== Entries provided

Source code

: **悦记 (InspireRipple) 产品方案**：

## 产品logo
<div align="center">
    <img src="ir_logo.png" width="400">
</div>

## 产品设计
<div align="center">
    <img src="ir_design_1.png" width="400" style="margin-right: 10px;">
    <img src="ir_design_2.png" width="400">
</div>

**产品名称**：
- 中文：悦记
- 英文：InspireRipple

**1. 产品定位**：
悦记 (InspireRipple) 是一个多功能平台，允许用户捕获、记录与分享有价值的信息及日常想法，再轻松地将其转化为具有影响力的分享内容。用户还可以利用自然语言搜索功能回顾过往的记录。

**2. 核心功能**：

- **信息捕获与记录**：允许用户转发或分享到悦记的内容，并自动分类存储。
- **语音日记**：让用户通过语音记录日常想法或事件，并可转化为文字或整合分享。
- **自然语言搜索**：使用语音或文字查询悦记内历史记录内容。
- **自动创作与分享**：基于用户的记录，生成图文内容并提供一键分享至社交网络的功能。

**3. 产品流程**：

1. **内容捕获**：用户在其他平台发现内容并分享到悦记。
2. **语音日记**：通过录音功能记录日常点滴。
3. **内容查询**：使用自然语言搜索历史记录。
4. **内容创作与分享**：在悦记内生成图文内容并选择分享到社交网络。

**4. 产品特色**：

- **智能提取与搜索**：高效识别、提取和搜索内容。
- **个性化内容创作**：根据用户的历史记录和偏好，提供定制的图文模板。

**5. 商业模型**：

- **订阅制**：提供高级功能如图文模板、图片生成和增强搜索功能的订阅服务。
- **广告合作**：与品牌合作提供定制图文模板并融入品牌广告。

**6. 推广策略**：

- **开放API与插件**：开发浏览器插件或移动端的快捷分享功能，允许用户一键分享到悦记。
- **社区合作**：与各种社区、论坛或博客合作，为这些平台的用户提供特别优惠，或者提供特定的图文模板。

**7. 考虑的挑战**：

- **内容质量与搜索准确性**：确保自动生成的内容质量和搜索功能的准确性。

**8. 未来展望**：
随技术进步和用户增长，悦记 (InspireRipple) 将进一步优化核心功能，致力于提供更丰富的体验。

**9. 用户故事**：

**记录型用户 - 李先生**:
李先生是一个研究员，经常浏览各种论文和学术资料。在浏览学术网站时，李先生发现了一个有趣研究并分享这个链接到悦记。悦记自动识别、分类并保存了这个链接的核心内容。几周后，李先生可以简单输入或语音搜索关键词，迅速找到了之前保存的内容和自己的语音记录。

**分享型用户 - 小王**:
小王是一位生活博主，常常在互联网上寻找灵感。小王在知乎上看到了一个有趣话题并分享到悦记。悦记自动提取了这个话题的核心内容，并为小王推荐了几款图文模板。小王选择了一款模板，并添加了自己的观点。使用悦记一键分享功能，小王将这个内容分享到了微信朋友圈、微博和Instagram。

====

=== Task directions ===
Reproduce every record above, word for word.

=== Response to the exercise ===
Source code

: **悦记 (InspireRipple) 产品方案**：

## 产品logo
<div align="center">
    <img src="ir_logo.png" width="400">
</div>

## 产品设计
<div align="center">
    <img src="ir_design_1.png" width="400" style="margin-right: 10px;">
    <img src="ir_design_2.png" width="400">
</div>

**产品名称**：
- 中文：悦记
- 英文：InspireRipple

**1. 产品定位**：
悦记 (InspireRipple) 是一个多功能平台，允许用户捕获、记录与分享有价值的信息及日常想法，再轻松地将其转化为具有影响力的分享内容。用户还可以利用自然语言搜索功能回顾过往的记录。

**2. 核心功能**：

- **信息捕获与记录**：允许用户转发或分享到悦记的内容，并自动分类存储。
- **语音日记**：让用户通过语音记录日常想法或事件，并可转化为文字或整合分享。
- **自然语言搜索**：使用语音或文字查询悦记内历史记录内容。
- **自动创作与分享**：基于用户的记录，生成图文内容并提供一键分享至社交网络的功能。

**3. 产品流程**：

1. **内容捕获**：用户在其他平台发现内容并分享到悦记。
2. **语音日记**：通过录音功能记录日常点滴。
3. **内容查询**：使用自然语言搜索历史记录。
4. **内容创作与分享**：在悦记内生成图文内容并选择分享到社交网络。

**4. 产品特色**：

- **智能提取与搜索**：高效识别、提取和搜索内容。
- **个性化内容创作**：根据用户的历史记录和偏好，提供定制的图文模板。

**5. 商业模型**：

- **订阅制**：提供高级功能如图文模板、图片生成和增强搜索功能的订阅服务。
- **广告合作**：与品牌合作提供定制图文模板并融入品牌广告。

**6. 推广策略**：

- **开放API与插件**：开发浏览器插件或移动端的快捷分享功能，允许用户一键分享到悦记。
- **社区合作**：与各种社区、论坛或博客合作，为这些平台的用户提供特别优惠，或者提供特定的图文模板。

**7. 考虑的挑战**：

- **内容质量与搜索准确性**：确保自动生成的内容质量和搜索功能的准确性。

**8. 未来展望**：
随技术进步和用户增长，悦记 (InspireRipple) 将进一步优化核心功能，致力于提供更丰富的体验。

**9. 用户故事**：

**记录型用户 - 李先生**:
李先生是一个研究员，经常浏览各种论文和学术资料。在浏览学术网站时，李先生发现了一个有趣研究并分享这个链接到悦记。悦记自动识别、分类并保存了这个链接的核心内容。几周后，李先生可以简单输入或语音搜索关键词，迅速找到了之前保存的内容和自己的语音记录。

**分享型用户 - 小王**:
小王是一位生活博主，常常在互联网上寻找灵感。小王在知乎上看到了一个有趣话题并分享到悦记。悦记自动提取了这个话题的核心内容，并为小王推荐了几款图文模板。小王选择了一款模板，并添加了自己的观点。使用悦记一键分享功能，小王将这个内容分享到了微信朋友圈、微博和Instagram。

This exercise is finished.